Amazon bought whole foods in USA as they cannot grow beyond a point with pure eCommerce. The whole reason amazon bought whole foods is for increasing their home delivery of fresh groceries foot print which cannot be grown beyond a point in eCommerce model.
Now, walmart is trying with a new strategy of click and pick/collect which means buy online and pick it up in local online store. I personally like this model as I know I get better prices in this model as a customer as I am avoiding the delivery part. This is not a new strategy but they are putting more efforts for this model. Not just walmart, lot of other companies are trying this model.
If I am not wrong, amazon is also piloting a pick-up and return in collaboration with kohls in USA. Amazon has started physical books stores in some universities in USA. Amazon is also piloting a check-out less grocery stores in USA and they are called Amazon Go stores.
The reason I am telling these is to make a point that eCommerce can only grow to a extent without retail store presence and in India, the extent of growth of pure eCommerce may be much smaller than what we have seen in USA because of several India specific challenges. For all those who say that eCommerce can kill DMart, what is stopping DMart to start home delivery within certain miles from their stores or even offer click and pick facility? This is a low hanging fruit for DMart.
Having said that, for all those skeptics who think that owning a store comes with several challenges should read about McDonald’s. McDonald’s own the real estate for most of its stores and there are tons of articles on this on the internet and they are very successful in doing this. I think DMart is adopting this methodology. If DMart doesnt own the stores, Irrespective of their growth lease prices will go up by certain value every year and these ever increasing lease prices may not go well for their profitability and keeping the prices down for the customer.

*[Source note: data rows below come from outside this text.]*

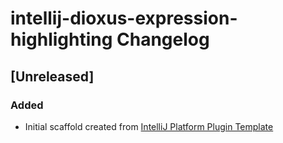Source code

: <!-- Keep a Changelog guide -> https://keepachangelog.com -->

# intellij-dioxus-expression-highlighting Changelog

## [Unreleased]
### Added
- Initial scaffold created from [IntelliJ Platform Plugin Template](https://github.com/JetBrains/intellij-platform-plugin-template)
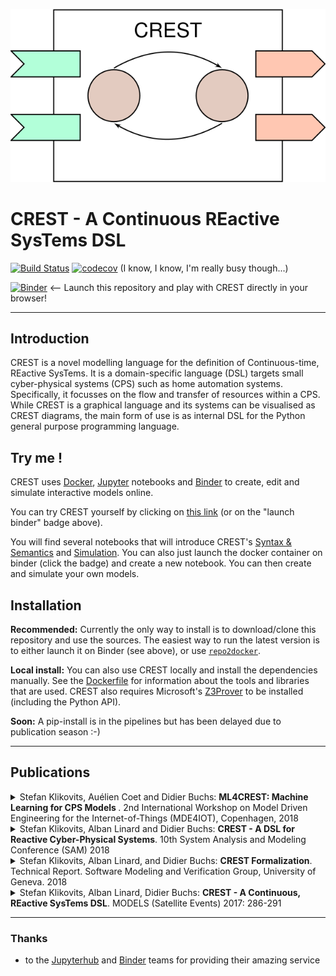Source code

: 
<p align="center">
<img src="/docs/crestlogo.svg" />
</p>

# **CREST** - A Continuous REactive SysTems DSL

[![Build Status](https://travis-ci.org/stklik/CREST.svg?branch=master)](https://travis-ci.org/stklik/CREST)
[![codecov](https://codecov.io/gh/stklik/CREST/branch/master/graph/badge.svg)](https://codecov.io/gh/stklik/CREST)
(I know, I know, I'm really busy though...)

[![Binder](https://mybinder.org/badge.svg)](https://mybinder.org/v2/gh/stklik/CREST/master)
<-- Launch this repository and play with CREST directly in your browser!

---

## Introduction

CREST is a novel modelling language for the definition of Continuous-time, REactive SysTems.
It is a domain-specific language (DSL) targets small cyber-physical systems (CPS) such as home automation systems.
Specifically, it focusses on the flow and transfer of resources within a CPS.
While CREST is a graphical language and its systems can be visualised as CREST diagrams, 
the main form of use is as internal DSL for the Python general purpose programming language.


## Try me !

CREST uses [Docker](https://www.docker.com/), [Jupyter](https://jupyter.org) notebooks and [Binder](https://mybinder.readthedocs.io/en/latest/) to create, edit and simulate interactive models online.

You can try CREST yourself by clicking on [this link](https://mybinder.org/v2/gh/stklik/CREST/master) (or on the "launch binder" badge above).

You will find several notebooks that will introduce CREST's
[Syntax & Semantics](https://mybinder.org/v2/gh/stklik/CREST/master?filepath=Syntax-Semantics.ipynb) and [Simulation](https://mybinder.org/v2/gh/stklik/CREST/master?filepath=Simulation.ipynb).
You can also just launch the docker container on binder (click the badge) and create a new notebook. 
You can then create and simulate your own models.


## Installation

**Recommended:** Currently the only way to install is to download/clone this repository and use the sources.
The easiest way to run the latest version is to either launch it on Binder (see above),
or use [`repo2docker`](https://github.com/jupyter/repo2docker).

**Local install:** You can also use CREST locally and install the dependencies manually. See the [Dockerfile](./Dockerfile) for information about the tools and libraries that are used. CREST also requires Microsoft's [Z3Prover](https://github.com/Z3Prover) to be installed (including the Python API).


**Soon:** A pip-install is in the pipelines but has been delayed due to publication season :-)


---

## Publications

<details>
    <summary>
 Stefan Klikovits, Auélien Coet and Didier Buchs:
        <b>ML4CREST: Machine Learning for CPS Models </b>.
        2nd International Workshop on Model Driven Engineering for the Internet-of-Things (MDE4IOT), Copenhagen, 2018
    </summary>
    <pre>
@InProceedings{Klikovits:SAM18:CREST,
    title = {{ML4CREST}: Machine Learning for CPS Models},
    author = {Stefan Klikovits and Aur\'{e}lien Coet and Didier Buchs},
    booktitle = {2nd International Workshop on Model Driven Engineering for the Internet-of-Things (MDE4IOT), Copenhagen, Denmark, October 15, 2018. Proceedings},
    year = {2018},
}
    </pre>
</details>

<details>
    <summary>
 Stefan Klikovits, Alban Linard and Didier Buchs:
        <b>CREST - A DSL for Reactive Cyber-Physical Systems</b>.
        10th System Analysis and Modeling Conference (SAM) 2018
    </summary>
    <pre>
@InProceedings{Klikovits:SAM18:CREST,
    title = {{CREST} - A {DSL} for Reactive Cyber-Physical Systems},
    author = {Stefan Klikovits and Alban Linard and Didier Buchs},
    booktitle = {10th International System Analysis and Modeling Conference (SAM 2018), Copenhagen, Denmark, October 15-16, 2018. Proceedings},
    year = {2018},
    pages = {29-45},
    isbn = {978-3-030-01041-6}
}
    </pre>
</details>

<details>
<summary>
Stefan Klikovits, Alban Linard, and Didier Buchs: 
    <b>CREST Formalization</b>. 
Technical Report. Software Modeling and Verification Group, University of Geneva. 2018
</summary>
<pre>
@techreport{Klikovits:CRESTFormalization:2018,
    author = {Stefan Klikovits and Alban Linard and Didier Buchs},
    title = {{CREST} Formalization},
    institution = {Software Modeling and Verification Group, University of Geneva},
    doi = {10.5281/zenodo.1284561},
    year = {2018}
}
</pre>
</details>


<details>
<summary>
    Stefan Klikovits, Alban Linard, Didier Buchs:
    <b>CREST - A Continuous, REactive SysTems DSL</b>. 
    MODELS (Satellite Events) 2017: 286-291
</summary>
<pre>
@inproceedings{Klikovits:CREST:Gemoc:2017,
  author    = {Stefan Klikovits and
               Alban Linard and
               Didier Buchs},
  title     = {{CREST} - {A} Continuous, REactive SysTems {DSL}},
  booktitle = {Proceedings of {MODELS} 2017 Satellite Event: Workshops (ModComp,
               ME, EXE, COMMitMDE, MRT, MULTI, GEMOC, MoDeVVa, MDETools, FlexMDE,
               MDEbug), Posters, Doctoral Symposium, Educator Symposium, {ACM} Student
               Research Competition, and Tools and Demonstrations co-located with
               {ACM/IEEE} 20th International Conference on Model Driven Engineering
               Languages and Systems {(MODELS} 2017), Austin, TX, USA, September,
               17, 2017.},
  pages     = {286--291},
  year      = {2017},
  url       = {http://ceur-ws.org/Vol-2019/gemoc\_2.pdf}
}
</pre>
</details>

---

### Thanks
 * to the [Jupyterhub](https://github.com/orgs/jupyterhub/people) and [Binder](https://mybinder.org) teams for providing their amazing service
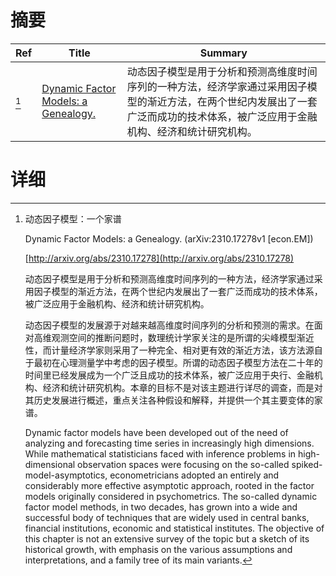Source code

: # 摘要

| Ref | Title | Summary |
| --- | --- | --- |
| [^1] | [Dynamic Factor Models: a Genealogy.](http://arxiv.org/abs/2310.17278) | 动态因子模型是用于分析和预测高维度时间序列的一种方法，经济学家通过采用因子模型的渐近方法，在两个世纪内发展出了一套广泛而成功的技术体系，被广泛应用于金融机构、经济和统计研究机构。 |

# 详细

[^1]: 动态因子模型：一个家谱

    Dynamic Factor Models: a Genealogy. (arXiv:2310.17278v1 [econ.EM])

    [http://arxiv.org/abs/2310.17278](http://arxiv.org/abs/2310.17278)

    动态因子模型是用于分析和预测高维度时间序列的一种方法，经济学家通过采用因子模型的渐近方法，在两个世纪内发展出了一套广泛而成功的技术体系，被广泛应用于金融机构、经济和统计研究机构。

    

    动态因子模型的发展源于对越来越高维度时间序列的分析和预测的需求。在面对高维观测空间的推断问题时，数理统计学家关注的是所谓的尖峰模型渐近性，而计量经济学家则采用了一种完全、相对更有效的渐近方法，该方法源自于最初在心理测量学中考虑的因子模型。所谓的动态因子模型方法在二十年的时间里已经发展成为一个广泛且成功的技术体系，被广泛应用于央行、金融机构、经济和统计研究机构。本章的目标不是对该主题进行详尽的调查，而是对其历史发展进行概述，重点关注各种假设和解释，并提供一个其主要变体的家谱。

    Dynamic factor models have been developed out of the need of analyzing and forecasting time series in increasingly high dimensions. While mathematical statisticians faced with inference problems in high-dimensional observation spaces were focusing on the so-called spiked-model-asymptotics, econometricians adopted an entirely and considerably more effective asymptotic approach, rooted in the factor models originally considered in psychometrics. The so-called dynamic factor model methods, in two decades, has grown into a wide and successful body of techniques that are widely used in central banks, financial institutions, economic and statistical institutes. The objective of this chapter is not an extensive survey of the topic but a sketch of its historical growth, with emphasis on the various assumptions and interpretations, and a family tree of its main variants.
    

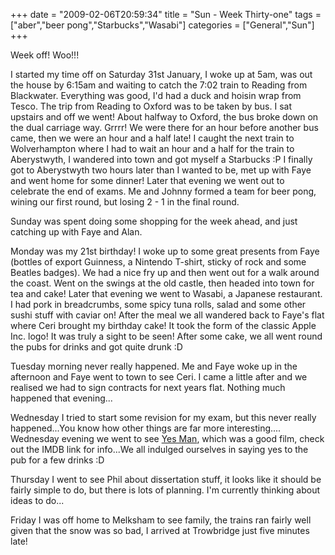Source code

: +++
date = "2009-02-06T20:59:34"
title = "Sun - Week Thirty-one"
tags = ["aber","beer pong","Starbucks","Wasabi"]
categories = ["General","Sun"]
+++

Week off! Woo!!!

I started my time off on Saturday 31st January, I woke up at 5am, was out the house by 6:15am and waiting to catch the 7:02 train to Reading from Blackwater. Everything was good, I'd had a duck and hoisin wrap from Tesco.
The trip from Reading to Oxford was to be taken by bus. I sat upstairs and off we went! About halfway to Oxford, the bus broke down on the dual carriage way. Grrrr! We were there for an hour before another bus came, then we were an hour and a half late!
I caught the next train to Wolverhampton where I had to wait an hour and a half for the train to Aberystwyth, I wandered into town and got myself a Starbucks :P
I finally got to Aberystwyth two hours later than I wanted to be, met up with Faye and went home for some dinner!
Later that evening we went out to celebrate the end of exams. Me and Johnny formed a team for beer pong, wining our first round, but losing 2 - 1 in the final round.

Sunday was spent doing some shopping for the week ahead, and just catching up with Faye and Alan.

Monday was my 21st birthday! I woke up to some great presents from Faye (bottles of export Guinness, a Nintendo T-shirt, sticky of rock and some Beatles badges). We had a nice fry up and then went out for a walk around the coast. Went on the swings at the old castle, then headed into town for tea and cake!
Later that evening we went to Wasabi, a Japanese restaurant. I had pork in breadcrumbs, some spicy tuna rolls, salad and some other sushi stuff with caviar on!
After the meal we all wandered back to Faye's flat where Ceri brought my birthday cake! It took the form of the classic Apple Inc. logo! It was truly a sight to be seen!
After some cake, we all went round the pubs for drinks and got quite drunk :D

Tuesday morning never really happened. Me and Faye woke up in the afternoon and Faye went to town to see Ceri. I came a little after and we realised we had to sign contracts for next years flat. Nothing much happened that evening...

Wednesday I tried to start some revision for my exam, but this never really happened...You know how other things are far more interesting....
Wednesday evening we went to see [Yes Man][1], which was a good film, check out the IMDB link for info...We all indulged ourselves in saying yes to the pub for a few drinks :D

Thursday I went to see Phil about dissertation stuff, it looks like it should be fairly simple to do, but there is lots of planning. I'm currently thinking about ideas to do...

Friday I was off home to Melksham to see family, the trains ran fairly well given that the snow was so bad, I arrived at Trowbridge just five minutes late!

  [1]: http://www.imdb.com/title/tt1068680/
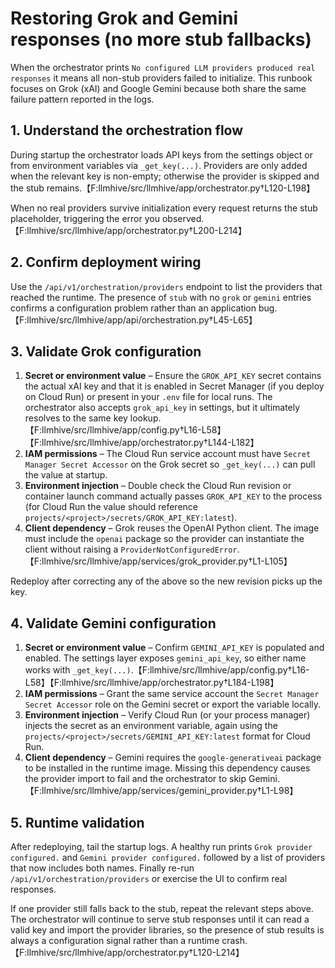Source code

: # Restoring Grok and Gemini responses (no more stub fallbacks)

When the orchestrator prints `No configured LLM providers produced real responses` it means
all non-stub providers failed to initialize. This runbook focuses on Grok (xAI) and Google
Gemini because both share the same failure pattern reported in the logs.

## 1. Understand the orchestration flow

During startup the orchestrator loads API keys from the settings object or from environment
variables via `_get_key(...)`. Providers are only added when the relevant key is non-empty;
otherwise the provider is skipped and the stub remains.【F:llmhive/src/llmhive/app/orchestrator.py†L120-L198】

When no real providers survive initialization every request returns the stub placeholder,
triggering the error you observed.【F:llmhive/src/llmhive/app/orchestrator.py†L200-L214】

## 2. Confirm deployment wiring

Use the `/api/v1/orchestration/providers` endpoint to list the providers that reached the
runtime. The presence of `stub` with no `grok` or `gemini` entries confirms a configuration
problem rather than an application bug.【F:llmhive/src/llmhive/app/api/orchestration.py†L45-L65】

## 3. Validate Grok configuration

1. **Secret or environment value** – Ensure the `GROK_API_KEY` secret contains the actual xAI
   key and that it is enabled in Secret Manager (if you deploy on Cloud Run) or present in your
   `.env` file for local runs. The orchestrator also accepts `grok_api_key` in settings, but it
   ultimately resolves to the same key lookup.【F:llmhive/src/llmhive/app/config.py†L16-L58】【F:llmhive/src/llmhive/app/orchestrator.py†L144-L182】
2. **IAM permissions** – The Cloud Run service account must have `Secret Manager Secret
   Accessor` on the Grok secret so `_get_key(...)` can pull the value at startup.
3. **Environment injection** – Double check the Cloud Run revision or container launch command
   actually passes `GROK_API_KEY` to the process (for Cloud Run the value should reference
   `projects/<project>/secrets/GROK_API_KEY:latest`).
4. **Client dependency** – Grok reuses the OpenAI Python client. The image must include the
   `openai` package so the provider can instantiate the client without raising a
   `ProviderNotConfiguredError`.【F:llmhive/src/llmhive/app/services/grok_provider.py†L1-L105】

Redeploy after correcting any of the above so the new revision picks up the key.

## 4. Validate Gemini configuration

1. **Secret or environment value** – Confirm `GEMINI_API_KEY` is populated and enabled. The
   settings layer exposes `gemini_api_key`, so either name works with `_get_key(...)`.【F:llmhive/src/llmhive/app/config.py†L16-L58】【F:llmhive/src/llmhive/app/orchestrator.py†L184-L198】
2. **IAM permissions** – Grant the same service account the `Secret Manager Secret Accessor`
   role on the Gemini secret or export the variable locally.
3. **Environment injection** – Verify Cloud Run (or your process manager) injects the secret as
   an environment variable, again using the `projects/<project>/secrets/GEMINI_API_KEY:latest`
   format for Cloud Run.
4. **Client dependency** – Gemini requires the `google-generativeai` package to be installed in
   the runtime image. Missing this dependency causes the provider import to fail and the
   orchestrator to skip Gemini.【F:llmhive/src/llmhive/app/services/gemini_provider.py†L1-L98】

## 5. Runtime validation

After redeploying, tail the startup logs. A healthy run prints `Grok provider configured.` and
`Gemini provider configured.` followed by a list of providers that now includes both names.
Finally re-run `/api/v1/orchestration/providers` or exercise the UI to confirm real responses.

If one provider still falls back to the stub, repeat the relevant steps above. The orchestrator
will continue to serve stub responses until it can read a valid key and import the provider
libraries, so the presence of stub results is always a configuration signal rather than a
runtime crash.【F:llmhive/src/llmhive/app/orchestrator.py†L120-L214】
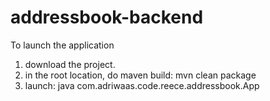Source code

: # addressbook-backend

To launch the application 
1. download the project.
2. in the root location, do maven build: 
    mvn clean package
3. launch:
    java com.adriwaas.code.reece.addressbook.App 
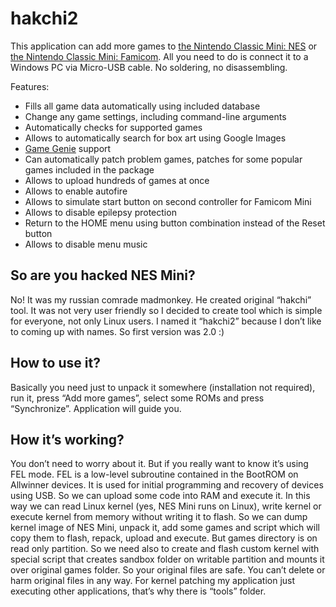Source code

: # hakchi2

This application can add more games to [the Nintendo Classic Mini: NES](https://www.nintendo.co.uk/Misc-/Nintendo-Classic-Mini-Nintendo-Entertainment-System/Nintendo-Classic-Mini-Nintendo-Entertainment-System-1124287.html) or [the Nintendo Classic Mini: Famicom](https://www.nintendo.co.jp/clv). All you need to do is connect it to a Windows PC via Micro-USB cable. No soldering, no disassembling.

Features:
* Fills all game data automatically using included database
* Change any game settings, including command-line arguments
* Automatically checks for supported games
* Allows to automatically search for box art using Google Images
* [Game Genie](https://en.wikipedia.org/wiki/Game_Genie) support
* Can automatically patch problem games, patches for some popular games included in the package
* Allows to upload hundreds of games at once
* Allows to enable autofire
* Allows to simulate start button on second controller for Famicom Mini
* Allows to disable epilepsy protection
* Return to the HOME menu using button combination instead of the Reset button
* Allows to disable menu music

## So are you hacked NES Mini?
No! It was my russian сomrade madmonkey. He created original “hakchi” tool. It was not very user friendly so I decided to create tool which is simple for everyone, not only Linux users. I named it “hakchi2” because I don’t like to coming up with names. So first version was 2.0 :)

## How to use it?
Basically you need just to unpack it somewhere (installation not required), run it, press “Add more games”, select some ROMs and press “Synchronize”. Application will guide you.

## How it’s working?
You don’t need to worry about it. But if you really want to know it’s using FEL mode. FEL is a low-level subroutine contained in the BootROM on Allwinner devices. It is used for initial programming and recovery of devices using USB. So we can upload some code into RAM and execute it. In this way we can read Linux kernel (yes, NES Mini runs on Linux), write kernel or execute kernel from memory without writing it to flash. So we can dump kernel image of NES Mini, unpack it, add some games and script which will copy them to flash, repack, upload and execute. But games directory is on read only partition. So we need also to create and flash custom kernel with special script that creates sandbox folder on writable partition and mounts it over original games folder. So your original files are safe. You can’t delete or harm original files in any way. For kernel patching my application just executing other applications, that’s why there is “tools” folder.
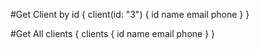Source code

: #Get Client by id
{
client(id: "3") {
id
name
email
phone
}
}

#Get All clients
{
clients {
id
name
email
phone
}
}
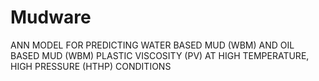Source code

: # Mudware

ANN MODEL FOR PREDICTING WATER BASED MUD (WBM) AND OIL BASED MUD (WBM) PLASTIC VISCOSITY (PV) AT HIGH TEMPERATURE, HIGH
PRESSURE (HTHP) CONDITIONS

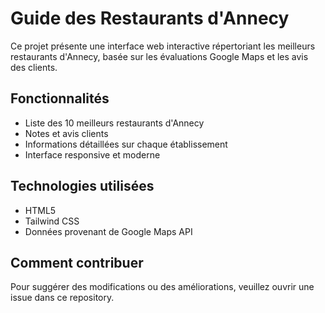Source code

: # Guide des Restaurants d'Annecy

Ce projet présente une interface web interactive répertoriant les meilleurs restaurants d'Annecy, basée sur les évaluations Google Maps et les avis des clients.

## Fonctionnalités

- Liste des 10 meilleurs restaurants d'Annecy
- Notes et avis clients
- Informations détaillées sur chaque établissement
- Interface responsive et moderne

## Technologies utilisées

- HTML5
- Tailwind CSS
- Données provenant de Google Maps API

## Comment contribuer

Pour suggérer des modifications ou des améliorations, veuillez ouvrir une issue dans ce repository.
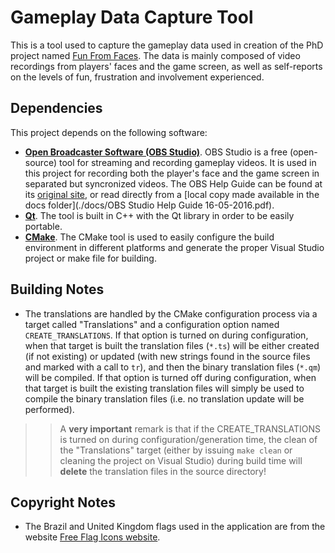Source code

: # Gameplay Data Capture Tool

This is a tool used to capture the gameplay data used in creation of the PhD project named [Fun From Faces](http://www.luiz.vieira.nom.br/phd-research/). The data is mainly composed of video recordings from players' faces and the game screen, as well as self-reports on the levels of fun, frustration and involvement experienced.

## Dependencies

This project depends on the following software:

 * **[Open Broadcaster Software (OBS Studio)](https://obsproject.com/)**. OBS Studio is a free (open-source) tool for streaming and recording gameplay videos. It is used in this project for recording both the player's face and the game screen in separated but syncronized videos. The OBS Help Guide can be found at its [original site](https://drive.google.com/file/d/0B_jVUZcoOfCGR0VMSEpQTElYTDQ/view), or read directly from a [local copy made available in the docs folder](./docs/OBS Studio Help Guide 16-05-2016.pdf).
 * **[Qt](https://www.qt.io/)**. The tool is built in C++ with the Qt library in order to be easily portable.
 * **[CMake](https://cmake.org/)**. The CMake tool is used to easily configure the build environment in different platforms and generate the proper Visual Studio project or make file for building.

## Building Notes

- The translations are handled by the CMake configuration process via a target called "Translations" and a configuration option named `CREATE_TRANSLATIONS`. If that option is turned on during configuration, when that target is built the translation files (`*.ts`) will be either created (if not existing) or updated (with new strings found in the source files and marked with a call to `tr`), and then the binary translation files (`*.qm`) will be compiled. If that option is turned off during configuration, when that target is built the existing translation files will simply be used to compile the binary translation files (i.e. no translation update will be performed).

>> A **very important** remark is that if the CREATE_TRANSLATIONS is turned on during configuration/generation time, the clean of the "Translations" target (either by issuing `make clean` or cleaning the project on Visual Studio) during build time will **delete** the translation files in the source directory!

## Copyright Notes

- The Brazil and United Kingdom flags used in the application are from the website [Free Flag Icons website](http://www.freeflagicons.com/).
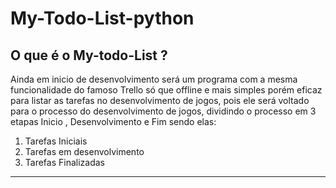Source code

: # My-Todo-List-python

## O que é o My-todo-List ?
Ainda em inicio de desenvolvimento será um programa com a mesma funcionalidade do famoso Trello só que offline
e mais simples porém eficaz para listar as tarefas no desenvolvimento de jogos, pois ele será voltado para o processo
do desenvolvimento de jogos, dividindo o processo em 3 etapas Inicio , Desenvolvimento e Fim sendo elas:

1. Tarefas Iniciais
1. Tarefas em desenvolvimento
1. Tarefas Finalizadas


-------------------------------------------------------------------------------
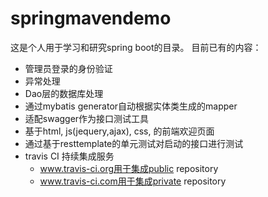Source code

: # springmavendemo

这是个人用于学习和研究spring boot的目录。
目前已有的内容：
  - 管理员登录的身份验证
  - 异常处理
  - Dao层的数据库处理
  - 通过mybatis generator自动根据实体类生成的mapper
  - 适配swagger作为接口测试工具
  - 基于html, js(jequery,ajax), css, 的前端欢迎页面
  - 通过基于resttemplate的单元测试对启动的接口进行测试
  - travis CI 持续集成服务
    - www.travis-ci.org用于集成public repository
    - www.travis-ci.com用于集成private repository
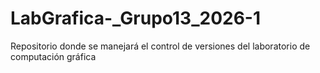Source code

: # LabGrafica-_Grupo13_2026-1
Repositorio donde se manejará el control de versiones del laboratorio de computación gráfica 
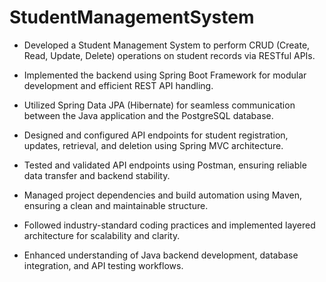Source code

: # StudentManagementSystem

- Developed a Student Management System to perform CRUD (Create, Read, Update, Delete) operations on student records via RESTful APIs.

- Implemented the backend using Spring Boot Framework for modular development and efficient REST API handling.

- Utilized Spring Data JPA (Hibernate) for seamless communication between the Java application and the PostgreSQL database.

- Designed and configured API endpoints for student registration, updates, retrieval, and deletion using Spring MVC architecture.

- Tested and validated API endpoints using Postman, ensuring reliable data transfer and backend stability.

- Managed project dependencies and build automation using Maven, ensuring a clean and maintainable structure.

- Followed industry-standard coding practices and implemented layered architecture for scalability and clarity.

- Enhanced understanding of Java backend development, database integration, and API testing workflows.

DMart or for that matter all retail companies have humongous opportunity in front of them with a very very long runway and so far only DMart got the strategy right in India. There is scarcity premium for less floating stock, scarcity premium for being the only company that got the strategy right and on top of everything, its growing at a pace very few companies in India can match and it is growing in a consistent, predictable and financially responsible manner.
Please check P/E of some quality companies command in India and their growth. Asian Paints is growing at 10% roughly and commands a PE of 60 and there are numerous example like that. Everyone talk about PB of Gruh Finance for a lot of time and it only keeps going up. Everyone did DCF of Page Industries and how many got it right and how many are able to hold the stock based on their DCF calculation? Only reason I am comparing these (Asian Paints, Gruh Finance, Page Industries) with DMart is under my assumption that DMart is fundamentally as good as Asian Paints, Gruh Finance, Page Industries.
In my view, most of the quality companies which rely on domestic consumption story in India always remain expensive.